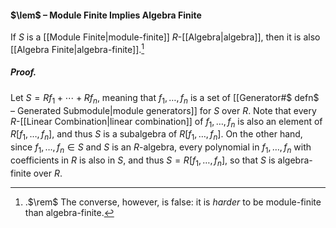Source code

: #### $\lem$ – Module Finite Implies Algebra Finite
If $S$ is a [[Module Finite|module-finite]] $R$-[[Algebra|algebra]], then it is also [[Algebra Finite|algebra-finite]].[^1]

##### *Proof.*
Let $S = R f_1 + \cdots + R f_n$, meaning that $f_1, \ldots, f_n$ is a set of [[Generator#$ defn$ – Generated Submodule|module generators]] for $S$ over $R$. Note that every $R$-[[Linear Combination|linear combination]] of $f_1, \ldots, f_n$ is also an element of $R[f_1, \ldots, f_n]$, and thus $S$ is a subalgebra of $R[f_1, \ldots, f_n]$. On the other hand, since $f_1, \ldots, f_n \in S$ and $S$ is an $R$-algebra, every polynomial in $f_1, \ldots, f_n$ with coefficients in $R$ is also in $S$, and thus $S = R[f_1, \ldots, f_n]$, so that $S$ is algebra-finite over $R$.

[^1]: .$\rem$ The converse, however, is false: it is *harder* to be module-finite than algebra-finite.
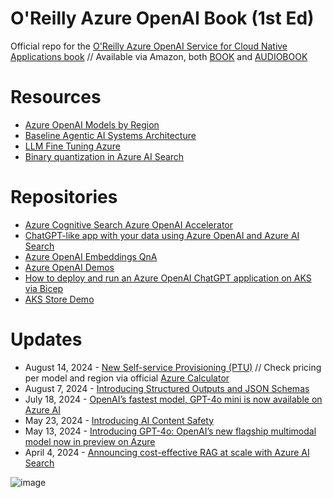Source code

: # O'Reilly Azure OpenAI Book (1st Ed)

Official repo for the [O'Reilly Azure OpenAI Service for Cloud Native Applications book](https://learning.oreilly.com/library/view/azure-openai-service/9781098154981)
 // Available via Amazon, both [BOOK](https://www.amazon.com/Azure-OpenAI-Service-Native-Applications/dp/1098154991) and [AUDIOBOOK](https://www.amazon.com/Azure-OpenAI-Service-Native-Applications/dp/B0DDZZ325H)

# Resources

* [Azure OpenAI Models by Region](https://learn.microsoft.com/en-us/azure/ai-services/openai/concepts/models#model-summary-table-and-region-availability)
* [Baseline Agentic AI Systems Architecture](https://techcommunity.microsoft.com/t5/ai-machine-learning-blog/baseline-agentic-ai-systems-architecture/ba-p/4207137)
* [LLM Fine Tuning Azure](https://github.com/microsoft/LLM-Fine-Tuning-Azure)
* [Binary quantization in Azure AI Search](https://techcommunity.microsoft.com/t5/ai-azure-ai-services-blog/binary-quantization-in-azure-ai-search-optimized-storage-and/ba-p/4221918)

# Repositories

* [Azure Cognitive Search Azure OpenAI Accelerator](https://github.com/MSUSAzureAccelerators/Azure-Cognitive-Search-Azure-OpenAI-Accelerator)
* [ChatGPT-like app with your data using Azure OpenAI and Azure AI Search](https://github.com/Azure-Samples/azure-search-openai-demo)
* [Azure OpenAI Embeddings QnA](https://github.com/ruoccofabrizio/azure-open-ai-embeddings-qna)
* [Azure OpenAI Demos](https://github.com/retkowsky/Azure-OpenAI-demos/blob/main/README.md#new-content-09-sept-2024)
* [How to deploy and run an Azure OpenAI ChatGPT application on AKS via Bicep](https://github.com/Azure-Samples/aks-openai)
* [AKS Store Demo](https://github.com/Azure-Samples/aks-store-demo)

# Updates

* August 14, 2024 - [New Self-service Provisioning (PTU)](https://azure.microsoft.com/en-us/blog/elevate-your-ai-deployments-more-efficiently-with-new-deployment-and-cost-management-solutions-for-azure-openai-service-including-self-service-provisioned/) // Check pricing per model and region via official [Azure Calculator](https://azure.microsoft.com/en-us/pricing/calculator/)
* August 7, 2024 - [Introducing Structured Outputs and JSON Schemas](https://azure.microsoft.com/en-us/blog/announcing-a-new-openai-feature-for-developers-on-azure/?msockid=2dbbd513aeff64be2c99c6a5afd46506)
* July 18, 2024 - [OpenAI’s fastest model, GPT-4o mini is now available on Azure AI](https://azure.microsoft.com/en-us/blog/openais-fastest-model-gpt-4o-mini-is-now-available-on-azure-ai/?msockid=2dbbd513aeff64be2c99c6a5afd46506)
* May 23, 2024 - [Introducing AI Content Safety](https://techcommunity.microsoft.com/t5/ai-azure-ai-services-blog/introducing-azure-ai-content-safety-helping-organizations-to/ba-p/3825744)
* May 13, 2024 - [Introducing GPT-4o: OpenAI’s new flagship multimodal model now in preview on Azure](https://azure.microsoft.com/en-us/blog/introducing-gpt-4o-openais-new-flagship-multimodal-model-now-in-preview-on-azure/?msockid=2dbbd513aeff64be2c99c6a5afd46506)
* April 4, 2024 - [Announcing cost-effective RAG at scale with Azure AI Search](https://techcommunity.microsoft.com/t5/ai-azure-ai-services-blog/announcing-cost-effective-rag-at-scale-with-azure-ai-search/ba-p/4104961)

![image](https://github.com/AdrianGonzalezSanchez/OReilly_AzureOpenAI_Book/assets/40721889/befea718-5c61-4db6-bec8-cda5c60b30ce)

------------------------------------------------------------------------

What needs to be done:
Copy each line holding "announcing" from the material above.

Answer space:
* August 7, 2024 - [Introducing Structured Outputs and JSON Schemas](https://azure.microsoft.com/en-us/blog/announcing-a-new-openai-feature-for-developers-on-azure/?msockid=2dbbd513aeff64be2c99c6a5afd46506)
* April 4, 2024 - [Announcing cost-effective RAG at scale with Azure AI Search](https://techcommunity.microsoft.com/t5/ai-azure-ai-services-blog/announcing-cost-effective-rag-at-scale-with-azure-ai-search/ba-p/4104961)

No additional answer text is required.